(Source data)
···
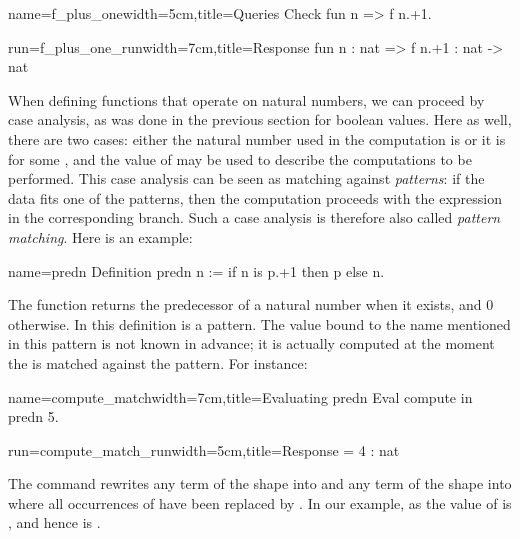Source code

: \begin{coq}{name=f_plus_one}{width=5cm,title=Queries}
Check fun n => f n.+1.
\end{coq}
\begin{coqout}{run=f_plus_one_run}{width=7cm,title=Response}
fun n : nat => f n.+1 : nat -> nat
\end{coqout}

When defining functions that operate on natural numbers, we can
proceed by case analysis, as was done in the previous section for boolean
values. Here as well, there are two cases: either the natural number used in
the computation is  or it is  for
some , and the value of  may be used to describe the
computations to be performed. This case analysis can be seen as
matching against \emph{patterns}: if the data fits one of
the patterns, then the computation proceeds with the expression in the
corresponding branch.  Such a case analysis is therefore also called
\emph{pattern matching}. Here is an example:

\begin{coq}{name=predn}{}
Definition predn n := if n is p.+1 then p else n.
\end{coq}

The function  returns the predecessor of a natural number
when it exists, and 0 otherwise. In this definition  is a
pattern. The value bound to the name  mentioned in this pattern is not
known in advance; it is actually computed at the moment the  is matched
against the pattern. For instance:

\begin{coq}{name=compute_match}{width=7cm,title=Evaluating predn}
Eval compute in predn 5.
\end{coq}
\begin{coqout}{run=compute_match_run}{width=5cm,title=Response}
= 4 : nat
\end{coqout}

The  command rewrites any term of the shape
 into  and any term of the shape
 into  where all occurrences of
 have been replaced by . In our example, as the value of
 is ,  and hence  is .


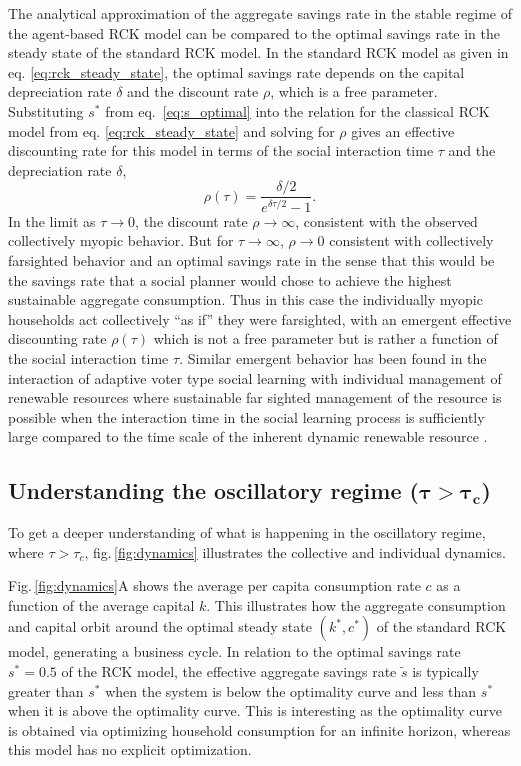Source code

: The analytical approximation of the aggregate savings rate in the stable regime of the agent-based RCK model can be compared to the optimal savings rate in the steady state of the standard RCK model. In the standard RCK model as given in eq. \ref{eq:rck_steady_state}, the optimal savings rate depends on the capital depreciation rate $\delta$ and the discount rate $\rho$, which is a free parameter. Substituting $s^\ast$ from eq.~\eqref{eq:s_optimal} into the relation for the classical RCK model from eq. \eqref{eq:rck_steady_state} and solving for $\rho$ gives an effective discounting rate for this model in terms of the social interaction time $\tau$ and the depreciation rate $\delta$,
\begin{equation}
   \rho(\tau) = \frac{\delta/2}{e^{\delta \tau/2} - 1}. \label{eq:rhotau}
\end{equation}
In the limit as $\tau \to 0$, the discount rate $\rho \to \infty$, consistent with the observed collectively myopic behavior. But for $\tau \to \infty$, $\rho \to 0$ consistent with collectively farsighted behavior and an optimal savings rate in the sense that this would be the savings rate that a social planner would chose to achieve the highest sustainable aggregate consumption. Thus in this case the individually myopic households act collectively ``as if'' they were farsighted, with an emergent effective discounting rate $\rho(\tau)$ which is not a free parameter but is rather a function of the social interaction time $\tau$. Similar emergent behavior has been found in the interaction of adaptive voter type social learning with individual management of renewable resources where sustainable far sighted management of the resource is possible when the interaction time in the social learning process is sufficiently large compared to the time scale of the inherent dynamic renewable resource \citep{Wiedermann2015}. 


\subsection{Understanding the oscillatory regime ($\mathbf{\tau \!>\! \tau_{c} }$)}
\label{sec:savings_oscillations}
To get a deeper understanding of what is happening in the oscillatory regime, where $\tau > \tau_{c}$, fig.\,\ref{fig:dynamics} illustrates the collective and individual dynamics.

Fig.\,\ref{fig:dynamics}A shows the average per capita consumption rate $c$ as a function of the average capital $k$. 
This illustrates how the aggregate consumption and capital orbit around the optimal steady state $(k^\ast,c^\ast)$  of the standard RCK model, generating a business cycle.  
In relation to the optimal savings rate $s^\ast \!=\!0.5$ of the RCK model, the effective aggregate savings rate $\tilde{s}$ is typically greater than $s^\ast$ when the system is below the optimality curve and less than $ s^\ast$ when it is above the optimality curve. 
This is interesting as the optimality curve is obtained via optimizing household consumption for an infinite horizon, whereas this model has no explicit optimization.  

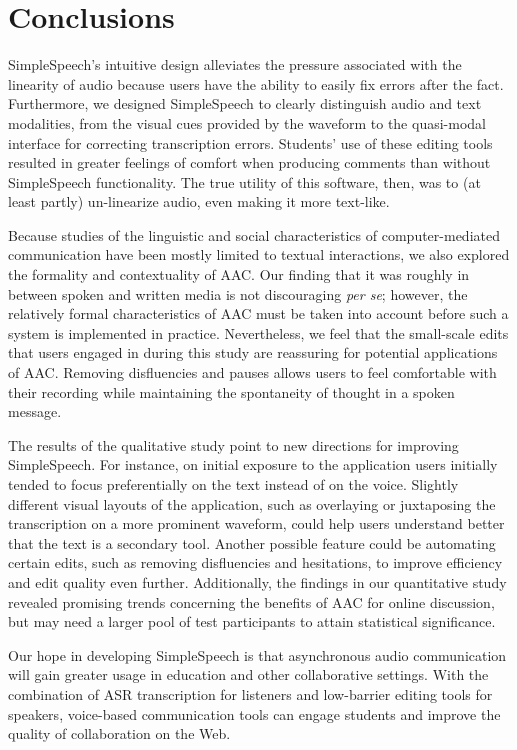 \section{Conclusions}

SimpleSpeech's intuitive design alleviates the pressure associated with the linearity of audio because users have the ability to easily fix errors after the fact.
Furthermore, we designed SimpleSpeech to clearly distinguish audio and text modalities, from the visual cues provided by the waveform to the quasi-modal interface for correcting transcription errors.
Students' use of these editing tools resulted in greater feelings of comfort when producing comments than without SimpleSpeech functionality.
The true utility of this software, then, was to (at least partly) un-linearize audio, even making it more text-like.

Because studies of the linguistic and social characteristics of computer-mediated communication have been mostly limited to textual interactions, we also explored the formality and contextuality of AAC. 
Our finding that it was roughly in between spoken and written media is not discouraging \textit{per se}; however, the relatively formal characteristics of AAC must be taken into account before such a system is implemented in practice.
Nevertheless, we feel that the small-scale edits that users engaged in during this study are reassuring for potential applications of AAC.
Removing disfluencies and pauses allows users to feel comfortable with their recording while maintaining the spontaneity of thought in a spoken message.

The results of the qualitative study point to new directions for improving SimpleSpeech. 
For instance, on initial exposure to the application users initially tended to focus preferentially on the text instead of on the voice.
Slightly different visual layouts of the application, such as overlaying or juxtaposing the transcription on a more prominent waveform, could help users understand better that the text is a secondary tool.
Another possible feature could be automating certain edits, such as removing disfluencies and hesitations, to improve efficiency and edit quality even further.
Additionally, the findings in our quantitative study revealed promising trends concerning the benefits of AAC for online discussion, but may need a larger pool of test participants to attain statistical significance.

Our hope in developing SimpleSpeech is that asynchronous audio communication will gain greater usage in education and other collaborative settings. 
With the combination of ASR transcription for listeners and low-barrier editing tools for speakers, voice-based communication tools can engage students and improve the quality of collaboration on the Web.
···
:: Prompt ::
Give an exact copy of the lines from the one with "Slightly different visual" through the end of the entries, both ends included.

:: Reply ::
Slightly different visual layouts of the application, such as overlaying or juxtaposing the transcription on a more prominent waveform, could help users understand better that the text is a secondary tool.
Another possible feature could be automating certain edits, such as removing disfluencies and hesitations, to improve efficiency and edit quality even further.
Additionally, the findings in our quantitative study revealed promising trends concerning the benefits of AAC for online discussion, but may need a larger pool of test participants to attain statistical significance.

Our hope in developing SimpleSpeech is that asynchronous audio communication will gain greater usage in education and other collaborative settings. 
With the combination of ASR transcription for listeners and low-barrier editing tools for speakers, voice-based communication tools can engage students and improve the quality of collaboration on the Web.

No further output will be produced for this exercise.